- TRY IT
Output the opening lines of the records exactly. End with the line that contains "## 🛠️ Technologies & Tools".

○ ○ ○ ○ ○ ○ ○

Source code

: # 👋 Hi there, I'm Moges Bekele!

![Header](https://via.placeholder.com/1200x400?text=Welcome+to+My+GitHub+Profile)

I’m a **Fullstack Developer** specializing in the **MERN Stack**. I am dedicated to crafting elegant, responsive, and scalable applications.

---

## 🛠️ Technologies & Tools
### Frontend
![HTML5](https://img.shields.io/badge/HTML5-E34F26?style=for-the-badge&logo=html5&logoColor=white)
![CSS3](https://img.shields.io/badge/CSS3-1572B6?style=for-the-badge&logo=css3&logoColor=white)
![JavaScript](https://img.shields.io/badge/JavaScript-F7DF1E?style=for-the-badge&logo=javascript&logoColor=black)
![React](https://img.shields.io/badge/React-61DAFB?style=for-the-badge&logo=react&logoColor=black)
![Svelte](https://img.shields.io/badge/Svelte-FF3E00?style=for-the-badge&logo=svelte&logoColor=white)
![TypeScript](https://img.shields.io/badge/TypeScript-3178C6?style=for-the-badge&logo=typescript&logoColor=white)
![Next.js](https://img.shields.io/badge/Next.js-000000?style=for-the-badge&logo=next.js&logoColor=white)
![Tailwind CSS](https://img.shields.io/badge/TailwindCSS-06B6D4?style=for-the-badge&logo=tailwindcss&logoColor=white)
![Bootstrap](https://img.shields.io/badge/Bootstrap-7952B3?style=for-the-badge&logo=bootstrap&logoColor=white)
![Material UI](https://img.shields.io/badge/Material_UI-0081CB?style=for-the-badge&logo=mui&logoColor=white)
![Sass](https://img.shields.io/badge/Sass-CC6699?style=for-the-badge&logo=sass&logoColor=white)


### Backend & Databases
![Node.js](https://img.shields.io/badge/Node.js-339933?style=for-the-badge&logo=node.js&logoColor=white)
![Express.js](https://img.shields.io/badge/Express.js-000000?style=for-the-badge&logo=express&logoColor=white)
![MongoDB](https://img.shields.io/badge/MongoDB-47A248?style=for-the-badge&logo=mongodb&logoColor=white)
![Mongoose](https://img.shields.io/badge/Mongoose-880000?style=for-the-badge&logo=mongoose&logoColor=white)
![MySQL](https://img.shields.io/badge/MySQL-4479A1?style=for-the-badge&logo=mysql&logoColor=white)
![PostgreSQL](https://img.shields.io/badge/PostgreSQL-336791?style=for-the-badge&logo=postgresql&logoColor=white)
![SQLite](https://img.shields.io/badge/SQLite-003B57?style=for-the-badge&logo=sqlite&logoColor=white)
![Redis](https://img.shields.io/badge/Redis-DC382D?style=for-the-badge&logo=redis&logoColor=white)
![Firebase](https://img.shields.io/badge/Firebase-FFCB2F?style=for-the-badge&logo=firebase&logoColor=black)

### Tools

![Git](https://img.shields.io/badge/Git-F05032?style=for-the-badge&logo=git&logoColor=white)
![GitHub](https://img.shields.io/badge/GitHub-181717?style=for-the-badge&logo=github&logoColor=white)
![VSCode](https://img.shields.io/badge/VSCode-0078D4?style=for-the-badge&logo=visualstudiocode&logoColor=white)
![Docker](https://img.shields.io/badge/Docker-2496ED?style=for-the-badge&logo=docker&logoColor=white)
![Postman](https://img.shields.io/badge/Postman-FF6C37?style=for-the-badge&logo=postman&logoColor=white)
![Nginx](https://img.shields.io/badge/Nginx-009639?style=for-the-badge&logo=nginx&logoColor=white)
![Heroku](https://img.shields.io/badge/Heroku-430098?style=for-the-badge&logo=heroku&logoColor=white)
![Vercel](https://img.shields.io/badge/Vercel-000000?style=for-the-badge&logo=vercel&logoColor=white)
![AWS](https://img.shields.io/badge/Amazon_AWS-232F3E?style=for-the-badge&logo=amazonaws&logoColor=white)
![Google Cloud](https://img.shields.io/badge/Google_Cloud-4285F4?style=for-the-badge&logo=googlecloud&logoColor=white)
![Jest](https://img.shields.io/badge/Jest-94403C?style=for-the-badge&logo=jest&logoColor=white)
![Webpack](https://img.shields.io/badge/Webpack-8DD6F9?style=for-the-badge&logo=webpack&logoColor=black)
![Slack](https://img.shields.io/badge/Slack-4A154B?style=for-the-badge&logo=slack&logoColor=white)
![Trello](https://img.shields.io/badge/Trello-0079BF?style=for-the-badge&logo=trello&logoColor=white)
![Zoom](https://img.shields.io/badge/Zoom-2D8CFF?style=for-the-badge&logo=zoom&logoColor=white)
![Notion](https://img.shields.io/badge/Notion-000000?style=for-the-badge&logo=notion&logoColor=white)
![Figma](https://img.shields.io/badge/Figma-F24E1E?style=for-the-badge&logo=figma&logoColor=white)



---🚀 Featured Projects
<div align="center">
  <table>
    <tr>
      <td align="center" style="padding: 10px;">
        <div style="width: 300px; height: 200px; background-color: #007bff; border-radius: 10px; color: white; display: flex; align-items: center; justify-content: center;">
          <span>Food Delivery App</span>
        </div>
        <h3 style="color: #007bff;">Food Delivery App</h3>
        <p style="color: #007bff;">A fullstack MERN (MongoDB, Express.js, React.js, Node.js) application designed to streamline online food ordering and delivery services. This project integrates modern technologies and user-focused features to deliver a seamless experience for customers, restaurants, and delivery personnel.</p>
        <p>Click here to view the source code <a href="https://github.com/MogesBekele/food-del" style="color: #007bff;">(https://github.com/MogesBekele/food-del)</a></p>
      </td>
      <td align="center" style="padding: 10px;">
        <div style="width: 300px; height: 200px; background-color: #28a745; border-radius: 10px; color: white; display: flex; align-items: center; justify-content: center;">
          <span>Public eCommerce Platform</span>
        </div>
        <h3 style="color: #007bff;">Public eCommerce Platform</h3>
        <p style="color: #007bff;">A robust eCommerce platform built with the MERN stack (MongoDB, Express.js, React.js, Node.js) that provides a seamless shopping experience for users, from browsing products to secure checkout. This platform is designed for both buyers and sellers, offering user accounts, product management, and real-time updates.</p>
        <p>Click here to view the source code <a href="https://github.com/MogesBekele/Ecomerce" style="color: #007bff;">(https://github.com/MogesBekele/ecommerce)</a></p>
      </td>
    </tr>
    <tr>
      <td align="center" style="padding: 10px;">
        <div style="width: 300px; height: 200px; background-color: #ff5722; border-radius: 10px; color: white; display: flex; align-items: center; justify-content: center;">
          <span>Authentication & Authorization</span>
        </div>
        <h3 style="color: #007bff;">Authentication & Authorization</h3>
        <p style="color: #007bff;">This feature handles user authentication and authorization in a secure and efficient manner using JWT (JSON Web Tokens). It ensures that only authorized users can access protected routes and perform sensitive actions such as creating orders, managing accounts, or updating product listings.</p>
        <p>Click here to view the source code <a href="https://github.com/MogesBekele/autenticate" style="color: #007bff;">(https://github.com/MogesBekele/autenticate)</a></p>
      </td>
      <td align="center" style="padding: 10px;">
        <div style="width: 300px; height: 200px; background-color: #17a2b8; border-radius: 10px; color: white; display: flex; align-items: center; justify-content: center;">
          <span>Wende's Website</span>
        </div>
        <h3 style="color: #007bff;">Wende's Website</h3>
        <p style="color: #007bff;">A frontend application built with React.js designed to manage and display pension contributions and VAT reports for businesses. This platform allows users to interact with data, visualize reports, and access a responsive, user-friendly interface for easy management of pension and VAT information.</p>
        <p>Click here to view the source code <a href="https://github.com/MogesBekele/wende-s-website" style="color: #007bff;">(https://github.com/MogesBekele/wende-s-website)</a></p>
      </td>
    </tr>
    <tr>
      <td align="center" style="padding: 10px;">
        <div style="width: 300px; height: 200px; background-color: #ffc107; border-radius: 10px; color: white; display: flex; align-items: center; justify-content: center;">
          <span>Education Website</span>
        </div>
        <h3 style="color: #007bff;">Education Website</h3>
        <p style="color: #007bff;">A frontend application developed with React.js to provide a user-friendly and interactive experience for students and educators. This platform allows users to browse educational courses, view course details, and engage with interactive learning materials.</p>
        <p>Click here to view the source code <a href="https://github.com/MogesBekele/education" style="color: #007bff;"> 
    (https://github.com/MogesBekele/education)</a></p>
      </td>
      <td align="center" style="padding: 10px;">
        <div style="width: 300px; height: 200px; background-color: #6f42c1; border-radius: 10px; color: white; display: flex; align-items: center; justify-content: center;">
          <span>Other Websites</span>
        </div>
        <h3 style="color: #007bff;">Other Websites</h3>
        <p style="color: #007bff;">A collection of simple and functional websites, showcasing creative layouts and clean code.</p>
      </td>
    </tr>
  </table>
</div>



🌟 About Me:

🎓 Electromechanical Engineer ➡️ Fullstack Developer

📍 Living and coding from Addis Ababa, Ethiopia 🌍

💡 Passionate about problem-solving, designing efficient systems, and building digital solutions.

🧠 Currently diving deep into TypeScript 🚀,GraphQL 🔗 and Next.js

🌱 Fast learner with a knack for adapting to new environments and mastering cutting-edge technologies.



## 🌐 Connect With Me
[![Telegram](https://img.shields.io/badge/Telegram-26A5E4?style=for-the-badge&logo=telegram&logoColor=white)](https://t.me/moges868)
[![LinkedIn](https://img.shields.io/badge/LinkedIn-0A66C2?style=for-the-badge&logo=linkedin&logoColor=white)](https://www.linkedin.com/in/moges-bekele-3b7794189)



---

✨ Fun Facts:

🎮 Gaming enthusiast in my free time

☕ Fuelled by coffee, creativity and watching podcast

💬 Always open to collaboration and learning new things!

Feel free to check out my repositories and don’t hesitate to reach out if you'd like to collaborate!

○ ○ ○ ○ ○ ○ ○

- PROBLEM SOLUTION
Source code

: # 👋 Hi there, I'm Moges Bekele!

![Header](https://via.placeholder.com/1200x400?text=Welcome+to+My+GitHub+Profile)

I’m a **Fullstack Developer** specializing in the **MERN Stack**. I am dedicated to crafting elegant, responsive, and scalable applications.

---

## 🛠️ Technologies & Tools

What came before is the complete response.